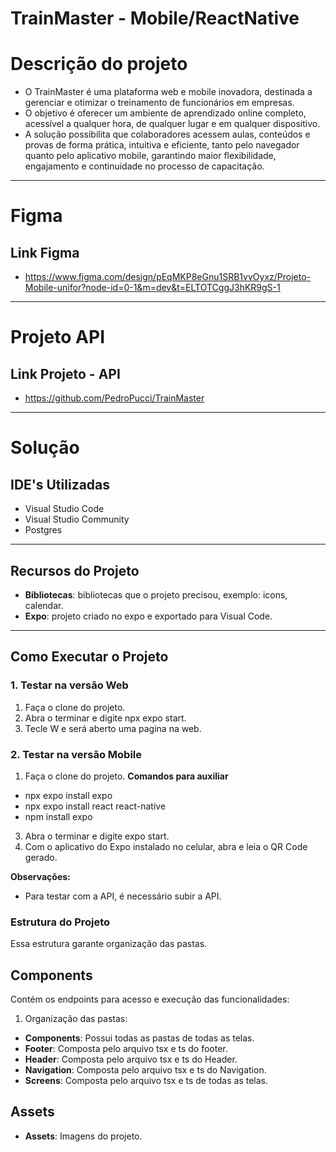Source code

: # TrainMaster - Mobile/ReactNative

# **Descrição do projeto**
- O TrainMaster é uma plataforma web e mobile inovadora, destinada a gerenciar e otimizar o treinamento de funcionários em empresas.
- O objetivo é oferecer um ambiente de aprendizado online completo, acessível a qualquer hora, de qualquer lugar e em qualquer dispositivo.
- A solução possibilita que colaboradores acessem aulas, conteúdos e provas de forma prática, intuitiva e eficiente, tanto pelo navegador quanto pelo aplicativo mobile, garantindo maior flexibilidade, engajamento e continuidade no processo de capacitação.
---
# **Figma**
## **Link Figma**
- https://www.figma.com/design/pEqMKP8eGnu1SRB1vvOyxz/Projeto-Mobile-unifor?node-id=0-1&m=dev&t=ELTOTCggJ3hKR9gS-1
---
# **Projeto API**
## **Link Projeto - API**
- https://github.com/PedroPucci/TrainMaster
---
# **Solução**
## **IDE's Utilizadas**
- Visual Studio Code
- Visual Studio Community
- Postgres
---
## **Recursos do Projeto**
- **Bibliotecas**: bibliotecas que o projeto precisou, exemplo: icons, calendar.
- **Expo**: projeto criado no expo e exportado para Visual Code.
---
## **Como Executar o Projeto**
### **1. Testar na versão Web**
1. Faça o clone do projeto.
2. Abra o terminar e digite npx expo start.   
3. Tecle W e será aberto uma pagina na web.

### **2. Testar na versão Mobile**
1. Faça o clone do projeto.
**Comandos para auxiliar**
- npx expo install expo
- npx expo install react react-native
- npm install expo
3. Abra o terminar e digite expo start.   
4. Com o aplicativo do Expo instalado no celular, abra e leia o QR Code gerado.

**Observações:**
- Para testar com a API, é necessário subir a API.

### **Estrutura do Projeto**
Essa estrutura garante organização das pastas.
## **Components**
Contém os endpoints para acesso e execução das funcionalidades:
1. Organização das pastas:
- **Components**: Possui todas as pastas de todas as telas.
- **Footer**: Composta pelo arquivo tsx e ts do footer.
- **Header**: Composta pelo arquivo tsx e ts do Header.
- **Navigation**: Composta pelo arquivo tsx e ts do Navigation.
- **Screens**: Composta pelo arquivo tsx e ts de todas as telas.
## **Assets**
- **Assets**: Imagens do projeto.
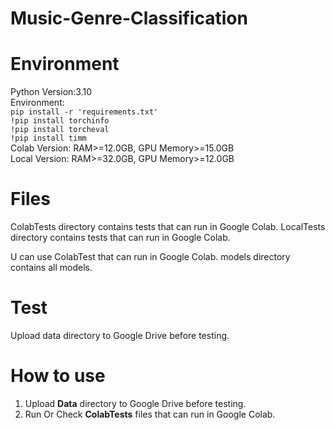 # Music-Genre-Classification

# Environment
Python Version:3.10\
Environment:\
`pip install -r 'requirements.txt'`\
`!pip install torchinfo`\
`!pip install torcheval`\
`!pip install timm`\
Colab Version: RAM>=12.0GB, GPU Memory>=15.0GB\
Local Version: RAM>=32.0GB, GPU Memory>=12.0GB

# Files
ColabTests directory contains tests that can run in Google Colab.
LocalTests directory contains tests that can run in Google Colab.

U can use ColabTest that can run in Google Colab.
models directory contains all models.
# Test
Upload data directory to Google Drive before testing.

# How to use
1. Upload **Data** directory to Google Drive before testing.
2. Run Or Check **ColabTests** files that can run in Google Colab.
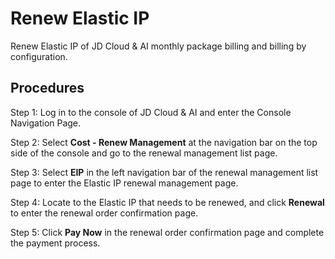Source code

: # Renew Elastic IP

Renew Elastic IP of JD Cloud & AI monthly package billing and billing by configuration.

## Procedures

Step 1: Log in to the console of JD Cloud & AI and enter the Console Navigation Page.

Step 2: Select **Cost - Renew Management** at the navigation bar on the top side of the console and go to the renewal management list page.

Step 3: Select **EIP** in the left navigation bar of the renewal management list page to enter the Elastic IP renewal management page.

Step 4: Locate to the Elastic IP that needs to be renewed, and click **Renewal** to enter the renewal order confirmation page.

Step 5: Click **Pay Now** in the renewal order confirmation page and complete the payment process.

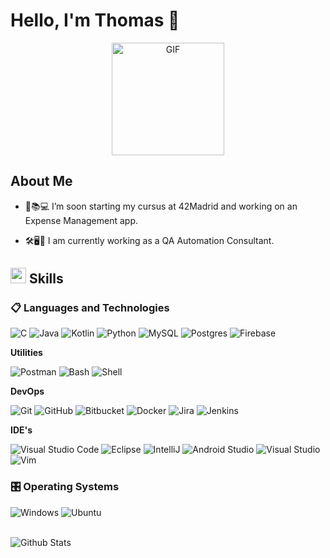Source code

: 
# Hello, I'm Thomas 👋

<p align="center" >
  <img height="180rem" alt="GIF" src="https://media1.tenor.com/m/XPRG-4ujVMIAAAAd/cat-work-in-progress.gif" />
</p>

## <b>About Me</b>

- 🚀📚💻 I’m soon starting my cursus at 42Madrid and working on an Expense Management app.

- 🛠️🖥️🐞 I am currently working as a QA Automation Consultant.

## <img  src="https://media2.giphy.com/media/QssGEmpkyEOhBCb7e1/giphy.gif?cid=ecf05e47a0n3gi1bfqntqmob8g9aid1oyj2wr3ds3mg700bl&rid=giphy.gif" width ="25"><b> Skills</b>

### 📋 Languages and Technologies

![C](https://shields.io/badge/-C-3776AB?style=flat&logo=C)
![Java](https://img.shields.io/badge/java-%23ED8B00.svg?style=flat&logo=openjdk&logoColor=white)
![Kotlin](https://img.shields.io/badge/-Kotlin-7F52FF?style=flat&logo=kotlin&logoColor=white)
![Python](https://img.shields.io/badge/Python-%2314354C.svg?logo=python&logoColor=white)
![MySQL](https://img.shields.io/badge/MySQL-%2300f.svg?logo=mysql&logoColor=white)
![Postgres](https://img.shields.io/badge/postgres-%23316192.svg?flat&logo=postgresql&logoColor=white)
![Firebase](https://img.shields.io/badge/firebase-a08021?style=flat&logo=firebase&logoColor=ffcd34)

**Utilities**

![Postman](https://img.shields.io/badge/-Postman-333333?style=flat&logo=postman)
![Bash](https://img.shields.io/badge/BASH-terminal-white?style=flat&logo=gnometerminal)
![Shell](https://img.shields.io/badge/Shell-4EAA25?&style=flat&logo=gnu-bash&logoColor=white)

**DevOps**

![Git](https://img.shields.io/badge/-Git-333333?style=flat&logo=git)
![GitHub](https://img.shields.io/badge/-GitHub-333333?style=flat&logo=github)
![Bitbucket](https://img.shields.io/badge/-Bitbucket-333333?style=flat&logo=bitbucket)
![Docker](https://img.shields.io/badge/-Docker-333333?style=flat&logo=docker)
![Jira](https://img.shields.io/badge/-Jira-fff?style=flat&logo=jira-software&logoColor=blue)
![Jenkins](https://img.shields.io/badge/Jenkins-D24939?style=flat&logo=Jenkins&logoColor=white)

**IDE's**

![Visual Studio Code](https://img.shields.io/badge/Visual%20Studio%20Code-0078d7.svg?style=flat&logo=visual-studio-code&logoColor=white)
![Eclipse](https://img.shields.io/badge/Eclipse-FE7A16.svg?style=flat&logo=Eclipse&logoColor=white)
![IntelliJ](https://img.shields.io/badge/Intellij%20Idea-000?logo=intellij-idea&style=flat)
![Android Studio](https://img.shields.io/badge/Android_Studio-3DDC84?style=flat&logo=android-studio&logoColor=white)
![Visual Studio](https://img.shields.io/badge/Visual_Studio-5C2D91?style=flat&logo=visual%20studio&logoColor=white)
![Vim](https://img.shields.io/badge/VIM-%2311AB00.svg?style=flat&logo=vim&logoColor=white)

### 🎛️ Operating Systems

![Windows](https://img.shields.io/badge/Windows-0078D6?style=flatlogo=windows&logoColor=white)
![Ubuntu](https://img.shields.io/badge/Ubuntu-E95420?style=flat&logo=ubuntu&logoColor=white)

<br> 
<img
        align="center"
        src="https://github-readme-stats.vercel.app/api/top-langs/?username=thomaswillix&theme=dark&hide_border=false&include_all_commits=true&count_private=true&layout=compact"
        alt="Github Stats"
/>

- PROMPT
Write every line above again exactly, but leave the pictures out.

- TASK ANSWER
Source code

: # TrainMaster - Mobile/ReactNative

# **Descrição do projeto**
- O TrainMaster é uma plataforma web e mobile inovadora, destinada a gerenciar e otimizar o treinamento de funcionários em empresas.
- O objetivo é oferecer um ambiente de aprendizado online completo, acessível a qualquer hora, de qualquer lugar e em qualquer dispositivo.
- A solução possibilita que colaboradores acessem aulas, conteúdos e provas de forma prática, intuitiva e eficiente, tanto pelo navegador quanto pelo aplicativo mobile, garantindo maior flexibilidade, engajamento e continuidade no processo de capacitação.
---
# **Figma**
## **Link Figma**
- https://www.figma.com/design/pEqMKP8eGnu1SRB1vvOyxz/Projeto-Mobile-unifor?node-id=0-1&m=dev&t=ELTOTCggJ3hKR9gS-1
---
# **Projeto API**
## **Link Projeto - API**
- https://github.com/PedroPucci/TrainMaster
---
# **Solução**
## **IDE's Utilizadas**
- Visual Studio Code
- Visual Studio Community
- Postgres
---
## **Recursos do Projeto**
- **Bibliotecas**: bibliotecas que o projeto precisou, exemplo: icons, calendar.
- **Expo**: projeto criado no expo e exportado para Visual Code.
---
## **Como Executar o Projeto**
### **1. Testar na versão Web**
1. Faça o clone do projeto.
2. Abra o terminar e digite npx expo start.   
3. Tecle W e será aberto uma pagina na web.

### **2. Testar na versão Mobile**
1. Faça o clone do projeto.
**Comandos para auxiliar**
- npx expo install expo
- npx expo install react react-native
- npm install expo
3. Abra o terminar e digite expo start.   
4. Com o aplicativo do Expo instalado no celular, abra e leia o QR Code gerado.

**Observações:**
- Para testar com a API, é necessário subir a API.

### **Estrutura do Projeto**
Essa estrutura garante organização das pastas.
## **Components**
Contém os endpoints para acesso e execução das funcionalidades:
1. Organização das pastas:
- **Components**: Possui todas as pastas de todas as telas.
- **Footer**: Composta pelo arquivo tsx e ts do footer.
- **Header**: Composta pelo arquivo tsx e ts do Header.
- **Navigation**: Composta pelo arquivo tsx e ts do Navigation.
- **Screens**: Composta pelo arquivo tsx e ts de todas as telas.
## **Assets**
- **Assets**: Imagens do projeto.
 # Music-Genre-Classification

# Environment
Python Version:3.10\
Environment:\
`pip install -r 'requirements.txt'`\
`!pip install torchinfo`\
`!pip install torcheval`\
`!pip install timm`\
Colab Version: RAM>=12.0GB, GPU Memory>=15.0GB\
Local Version: RAM>=32.0GB, GPU Memory>=12.0GB

# Files
ColabTests directory contains tests that can run in Google Colab.
LocalTests directory contains tests that can run in Google Colab.

U can use ColabTest that can run in Google Colab.
models directory contains all models.
# Test
Upload data directory to Google Drive before testing.

# How to use
1. Upload **Data** directory to Google Drive before testing.
2. Run Or Check **ColabTests** files that can run in Google Colab.
Source code

: # Renew Elastic IP

Renew Elastic IP of JD Cloud & AI monthly package billing and billing by configuration.

## Procedures

Step 1: Log in to the console of JD Cloud & AI and enter the Console Navigation Page.

Step 2: Select **Cost - Renew Management** at the navigation bar on the top side of the console and go to the renewal management list page.

Step 3: Select **EIP** in the left navigation bar of the renewal management list page to enter the Elastic IP renewal management page.

Step 4: Locate to the Elastic IP that needs to be renewed, and click **Renewal** to enter the renewal order confirmation page.

Step 5: Click **Pay Now** in the renewal order confirmation page and complete the payment process.

Source code

: 
# Hello, I'm Thomas 👋

<p align="center" >
  <img height="180rem" alt="GIF" src="https://media1.tenor.com/m/XPRG-4ujVMIAAAAd/cat-work-in-progress.gif" />
</p>

## <b>About Me</b>

- 🚀📚💻 I’m soon starting my cursus at 42Madrid and working on an Expense Management app.

- 🛠️🖥️🐞 I am currently working as a QA Automation Consultant.

## <img  src="https://media2.giphy.com/media/QssGEmpkyEOhBCb7e1/giphy.gif?cid=ecf05e47a0n3gi1bfqntqmob8g9aid1oyj2wr3ds3mg700bl&rid=giphy.gif" width ="25"><b> Skills</b>

### 📋 Languages and Technologies

![C](https://shields.io/badge/-C-3776AB?style=flat&logo=C)
![Java](https://img.shields.io/badge/java-%23ED8B00.svg?style=flat&logo=openjdk&logoColor=white)
![Kotlin](https://img.shields.io/badge/-Kotlin-7F52FF?style=flat&logo=kotlin&logoColor=white)
![Python](https://img.shields.io/badge/Python-%2314354C.svg?logo=python&logoColor=white)
![MySQL](https://img.shields.io/badge/MySQL-%2300f.svg?logo=mysql&logoColor=white)
![Postgres](https://img.shields.io/badge/postgres-%23316192.svg?flat&logo=postgresql&logoColor=white)
![Firebase](https://img.shields.io/badge/firebase-a08021?style=flat&logo=firebase&logoColor=ffcd34)

**Utilities**

![Postman](https://img.shields.io/badge/-Postman-333333?style=flat&logo=postman)
![Bash](https://img.shields.io/badge/BASH-terminal-white?style=flat&logo=gnometerminal)
![Shell](https://img.shields.io/badge/Shell-4EAA25?&style=flat&logo=gnu-bash&logoColor=white)

**DevOps**

![Git](https://img.shields.io/badge/-Git-333333?style=flat&logo=git)
![GitHub](https://img.shields.io/badge/-GitHub-333333?style=flat&logo=github)
![Bitbucket](https://img.shields.io/badge/-Bitbucket-333333?style=flat&logo=bitbucket)
![Docker](https://img.shields.io/badge/-Docker-333333?style=flat&logo=docker)
![Jira](https://img.shields.io/badge/-Jira-fff?style=flat&logo=jira-software&logoColor=blue)
![Jenkins](https://img.shields.io/badge/Jenkins-D24939?style=flat&logo=Jenkins&logoColor=white)

**IDE's**

![Visual Studio Code](https://img.shields.io/badge/Visual%20Studio%20Code-0078d7.svg?style=flat&logo=visual-studio-code&logoColor=white)
![Eclipse](https://img.shields.io/badge/Eclipse-FE7A16.svg?style=flat&logo=Eclipse&logoColor=white)
![IntelliJ](https://img.shields.io/badge/Intellij%20Idea-000?logo=intellij-idea&style=flat)
![Android Studio](https://img.shields.io/badge/Android_Studio-3DDC84?style=flat&logo=android-studio&logoColor=white)
![Visual Studio](https://img.shields.io/badge/Visual_Studio-5C2D91?style=flat&logo=visual%20studio&logoColor=white)
![Vim](https://img.shields.io/badge/VIM-%2311AB00.svg?style=flat&logo=vim&logoColor=white)

### 🎛️ Operating Systems

![Windows](https://img.shields.io/badge/Windows-0078D6?style=flatlogo=windows&logoColor=white)
![Ubuntu](https://img.shields.io/badge/Ubuntu-E95420?style=flat&logo=ubuntu&logoColor=white)

<br> 
<img
        align="center"
        src="https://github-readme-stats.vercel.app/api/top-langs/?username=thomaswillix&theme=dark&hide_border=false&include_all_commits=true&count_private=true&layout=compact"
        alt="Github Stats"
/>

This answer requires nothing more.